» **Supplied records**:
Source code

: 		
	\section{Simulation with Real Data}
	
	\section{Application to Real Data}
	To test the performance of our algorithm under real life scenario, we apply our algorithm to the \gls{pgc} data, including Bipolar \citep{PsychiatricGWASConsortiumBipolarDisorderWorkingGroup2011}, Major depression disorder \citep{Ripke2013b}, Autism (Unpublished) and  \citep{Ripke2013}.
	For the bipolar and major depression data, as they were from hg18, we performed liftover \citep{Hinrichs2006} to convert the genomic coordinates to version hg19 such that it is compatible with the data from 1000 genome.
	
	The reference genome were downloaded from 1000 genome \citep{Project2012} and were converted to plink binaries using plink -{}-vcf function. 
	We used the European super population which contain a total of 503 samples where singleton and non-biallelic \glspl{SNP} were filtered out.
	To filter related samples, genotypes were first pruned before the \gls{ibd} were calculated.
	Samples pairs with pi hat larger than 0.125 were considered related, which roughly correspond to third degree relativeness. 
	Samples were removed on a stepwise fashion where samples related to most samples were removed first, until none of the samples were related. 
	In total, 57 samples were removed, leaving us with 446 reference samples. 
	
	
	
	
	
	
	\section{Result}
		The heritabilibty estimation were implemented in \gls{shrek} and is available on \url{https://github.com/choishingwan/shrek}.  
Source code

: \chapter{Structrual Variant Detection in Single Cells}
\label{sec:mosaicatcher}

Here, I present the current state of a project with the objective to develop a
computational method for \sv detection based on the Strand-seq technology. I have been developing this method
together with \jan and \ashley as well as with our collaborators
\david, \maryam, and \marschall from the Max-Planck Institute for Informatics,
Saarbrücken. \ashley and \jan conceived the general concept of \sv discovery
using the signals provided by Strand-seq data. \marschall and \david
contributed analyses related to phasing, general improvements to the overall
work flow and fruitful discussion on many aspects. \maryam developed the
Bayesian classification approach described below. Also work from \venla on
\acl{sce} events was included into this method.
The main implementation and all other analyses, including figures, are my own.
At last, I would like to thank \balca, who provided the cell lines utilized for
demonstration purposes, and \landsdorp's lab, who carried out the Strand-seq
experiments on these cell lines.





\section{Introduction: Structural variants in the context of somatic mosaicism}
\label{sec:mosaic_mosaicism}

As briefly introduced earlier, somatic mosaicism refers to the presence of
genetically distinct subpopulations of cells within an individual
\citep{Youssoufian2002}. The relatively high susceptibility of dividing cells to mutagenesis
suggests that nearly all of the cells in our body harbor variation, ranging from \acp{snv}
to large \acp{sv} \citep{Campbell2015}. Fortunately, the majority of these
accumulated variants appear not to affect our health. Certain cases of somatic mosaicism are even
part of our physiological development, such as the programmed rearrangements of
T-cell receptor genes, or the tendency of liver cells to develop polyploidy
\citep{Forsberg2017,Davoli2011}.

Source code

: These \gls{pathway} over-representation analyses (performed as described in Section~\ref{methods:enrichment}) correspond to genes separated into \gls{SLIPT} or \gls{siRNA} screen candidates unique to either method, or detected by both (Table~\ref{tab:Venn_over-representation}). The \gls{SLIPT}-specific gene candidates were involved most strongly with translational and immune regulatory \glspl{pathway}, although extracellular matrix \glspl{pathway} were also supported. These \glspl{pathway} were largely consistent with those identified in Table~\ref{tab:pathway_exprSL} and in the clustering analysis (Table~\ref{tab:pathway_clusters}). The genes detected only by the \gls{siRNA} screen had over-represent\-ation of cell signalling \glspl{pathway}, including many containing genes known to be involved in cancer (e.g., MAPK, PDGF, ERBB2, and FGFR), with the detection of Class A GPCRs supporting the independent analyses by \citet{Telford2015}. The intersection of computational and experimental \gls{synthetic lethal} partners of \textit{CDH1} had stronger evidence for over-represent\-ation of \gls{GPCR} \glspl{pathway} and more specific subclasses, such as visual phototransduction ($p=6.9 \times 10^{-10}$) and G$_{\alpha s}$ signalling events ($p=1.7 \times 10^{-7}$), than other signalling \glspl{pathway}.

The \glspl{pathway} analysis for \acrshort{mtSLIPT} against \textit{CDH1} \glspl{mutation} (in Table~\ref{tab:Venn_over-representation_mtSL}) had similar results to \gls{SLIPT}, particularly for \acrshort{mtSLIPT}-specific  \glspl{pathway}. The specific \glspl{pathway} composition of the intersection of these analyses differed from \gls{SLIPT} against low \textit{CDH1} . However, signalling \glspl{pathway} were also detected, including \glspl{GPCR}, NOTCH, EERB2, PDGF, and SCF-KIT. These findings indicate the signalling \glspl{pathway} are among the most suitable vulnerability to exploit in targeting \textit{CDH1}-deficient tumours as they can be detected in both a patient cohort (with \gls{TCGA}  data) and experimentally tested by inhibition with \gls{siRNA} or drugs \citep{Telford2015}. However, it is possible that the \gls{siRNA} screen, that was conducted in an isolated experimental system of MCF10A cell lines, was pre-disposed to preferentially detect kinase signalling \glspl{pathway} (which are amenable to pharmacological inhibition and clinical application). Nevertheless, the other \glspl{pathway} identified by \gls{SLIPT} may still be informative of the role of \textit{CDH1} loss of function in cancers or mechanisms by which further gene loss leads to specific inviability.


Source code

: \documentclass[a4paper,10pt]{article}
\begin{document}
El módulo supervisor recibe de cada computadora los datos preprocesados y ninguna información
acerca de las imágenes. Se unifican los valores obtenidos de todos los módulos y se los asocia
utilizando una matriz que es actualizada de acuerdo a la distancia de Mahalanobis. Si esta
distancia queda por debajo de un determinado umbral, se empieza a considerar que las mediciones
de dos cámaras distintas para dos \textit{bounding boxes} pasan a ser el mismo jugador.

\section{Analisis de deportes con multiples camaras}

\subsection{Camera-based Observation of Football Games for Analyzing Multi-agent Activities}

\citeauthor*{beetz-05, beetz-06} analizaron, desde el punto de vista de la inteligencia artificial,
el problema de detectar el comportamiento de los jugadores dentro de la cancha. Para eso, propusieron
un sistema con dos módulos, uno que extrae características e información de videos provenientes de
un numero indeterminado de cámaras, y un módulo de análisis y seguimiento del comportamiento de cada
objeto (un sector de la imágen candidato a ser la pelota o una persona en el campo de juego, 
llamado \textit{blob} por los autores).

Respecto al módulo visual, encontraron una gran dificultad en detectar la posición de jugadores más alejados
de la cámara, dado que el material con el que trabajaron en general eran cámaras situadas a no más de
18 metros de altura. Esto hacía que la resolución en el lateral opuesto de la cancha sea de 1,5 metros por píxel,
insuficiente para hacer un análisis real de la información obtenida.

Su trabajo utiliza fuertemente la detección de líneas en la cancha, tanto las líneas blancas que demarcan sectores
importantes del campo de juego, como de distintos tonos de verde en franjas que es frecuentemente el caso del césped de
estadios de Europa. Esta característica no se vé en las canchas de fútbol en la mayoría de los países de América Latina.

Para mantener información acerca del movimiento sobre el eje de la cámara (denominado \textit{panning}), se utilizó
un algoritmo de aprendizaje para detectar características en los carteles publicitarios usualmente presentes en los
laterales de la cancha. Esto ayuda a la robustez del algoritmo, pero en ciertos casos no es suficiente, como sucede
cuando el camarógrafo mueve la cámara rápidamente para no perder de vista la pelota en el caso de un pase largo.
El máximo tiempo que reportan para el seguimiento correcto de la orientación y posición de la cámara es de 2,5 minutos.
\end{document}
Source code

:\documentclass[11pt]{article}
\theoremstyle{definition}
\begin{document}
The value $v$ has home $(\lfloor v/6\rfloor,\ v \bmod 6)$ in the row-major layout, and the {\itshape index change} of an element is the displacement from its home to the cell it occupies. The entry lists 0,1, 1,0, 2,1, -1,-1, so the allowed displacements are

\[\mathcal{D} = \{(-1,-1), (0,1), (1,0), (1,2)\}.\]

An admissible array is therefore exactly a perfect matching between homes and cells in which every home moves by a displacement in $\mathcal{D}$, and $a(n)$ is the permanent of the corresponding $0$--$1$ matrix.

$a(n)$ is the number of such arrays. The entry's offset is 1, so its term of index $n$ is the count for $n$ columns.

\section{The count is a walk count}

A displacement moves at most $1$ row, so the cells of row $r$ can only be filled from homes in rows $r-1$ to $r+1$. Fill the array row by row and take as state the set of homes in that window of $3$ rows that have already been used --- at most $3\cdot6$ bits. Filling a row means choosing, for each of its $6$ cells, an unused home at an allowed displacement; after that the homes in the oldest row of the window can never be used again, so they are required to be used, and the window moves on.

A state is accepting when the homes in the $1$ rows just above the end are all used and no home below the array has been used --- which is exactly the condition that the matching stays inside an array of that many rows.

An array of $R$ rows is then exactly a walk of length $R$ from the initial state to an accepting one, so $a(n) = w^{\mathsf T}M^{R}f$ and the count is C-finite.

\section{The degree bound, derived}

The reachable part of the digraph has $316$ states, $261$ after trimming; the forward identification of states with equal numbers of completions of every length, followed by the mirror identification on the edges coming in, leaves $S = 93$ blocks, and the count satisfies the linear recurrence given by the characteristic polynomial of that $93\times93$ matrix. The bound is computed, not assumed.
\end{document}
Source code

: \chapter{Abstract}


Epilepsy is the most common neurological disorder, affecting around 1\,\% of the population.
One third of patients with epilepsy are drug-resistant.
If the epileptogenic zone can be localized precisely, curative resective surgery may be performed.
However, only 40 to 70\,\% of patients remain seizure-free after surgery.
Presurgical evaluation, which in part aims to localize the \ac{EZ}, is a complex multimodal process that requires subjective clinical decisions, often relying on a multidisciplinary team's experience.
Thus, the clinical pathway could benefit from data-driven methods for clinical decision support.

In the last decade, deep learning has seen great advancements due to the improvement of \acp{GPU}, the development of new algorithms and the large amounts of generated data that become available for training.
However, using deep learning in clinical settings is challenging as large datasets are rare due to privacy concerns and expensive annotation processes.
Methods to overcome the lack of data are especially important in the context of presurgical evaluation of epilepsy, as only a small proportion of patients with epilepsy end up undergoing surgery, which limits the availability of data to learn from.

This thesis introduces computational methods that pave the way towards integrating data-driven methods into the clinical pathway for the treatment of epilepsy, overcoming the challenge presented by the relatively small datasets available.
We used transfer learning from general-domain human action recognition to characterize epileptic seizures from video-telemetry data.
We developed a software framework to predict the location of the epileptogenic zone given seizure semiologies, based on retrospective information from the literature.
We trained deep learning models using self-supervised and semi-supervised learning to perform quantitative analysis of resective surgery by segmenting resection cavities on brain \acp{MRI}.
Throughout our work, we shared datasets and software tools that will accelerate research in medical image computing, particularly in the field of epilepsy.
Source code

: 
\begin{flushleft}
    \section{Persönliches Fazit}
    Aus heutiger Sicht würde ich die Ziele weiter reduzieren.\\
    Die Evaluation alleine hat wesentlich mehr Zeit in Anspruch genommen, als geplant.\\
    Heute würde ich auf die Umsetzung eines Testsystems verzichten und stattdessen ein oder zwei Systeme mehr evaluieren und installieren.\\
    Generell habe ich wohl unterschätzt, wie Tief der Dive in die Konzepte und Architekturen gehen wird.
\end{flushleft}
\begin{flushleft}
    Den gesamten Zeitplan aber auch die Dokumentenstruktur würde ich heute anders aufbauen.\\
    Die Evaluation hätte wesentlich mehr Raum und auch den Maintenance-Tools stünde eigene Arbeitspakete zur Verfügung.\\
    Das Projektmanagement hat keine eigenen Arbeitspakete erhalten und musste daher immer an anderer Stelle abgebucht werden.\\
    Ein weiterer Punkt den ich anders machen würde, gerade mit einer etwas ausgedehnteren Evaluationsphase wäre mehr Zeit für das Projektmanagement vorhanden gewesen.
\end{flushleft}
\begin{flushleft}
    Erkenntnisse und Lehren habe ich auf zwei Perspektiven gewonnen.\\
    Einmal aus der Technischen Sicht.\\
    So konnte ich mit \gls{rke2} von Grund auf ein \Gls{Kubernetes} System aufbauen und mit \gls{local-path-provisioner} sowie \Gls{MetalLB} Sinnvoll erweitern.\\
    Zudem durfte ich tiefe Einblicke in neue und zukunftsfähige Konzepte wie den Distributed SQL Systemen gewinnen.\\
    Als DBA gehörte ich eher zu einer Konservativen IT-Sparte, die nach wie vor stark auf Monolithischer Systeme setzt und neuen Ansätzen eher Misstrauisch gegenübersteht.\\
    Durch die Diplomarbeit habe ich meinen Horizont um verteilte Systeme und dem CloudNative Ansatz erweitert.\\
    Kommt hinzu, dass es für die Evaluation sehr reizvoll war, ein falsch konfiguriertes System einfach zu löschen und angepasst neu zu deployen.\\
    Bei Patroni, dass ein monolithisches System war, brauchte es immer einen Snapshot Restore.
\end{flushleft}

» **Directions for this task**: Every line in the data above that contains the word "maryam" should be copied.

» **Solution**:
\david, \maryam, and \marschall from the Max-Planck Institute for Informatics,
work flow and fruitful discussion on many aspects. \maryam developed the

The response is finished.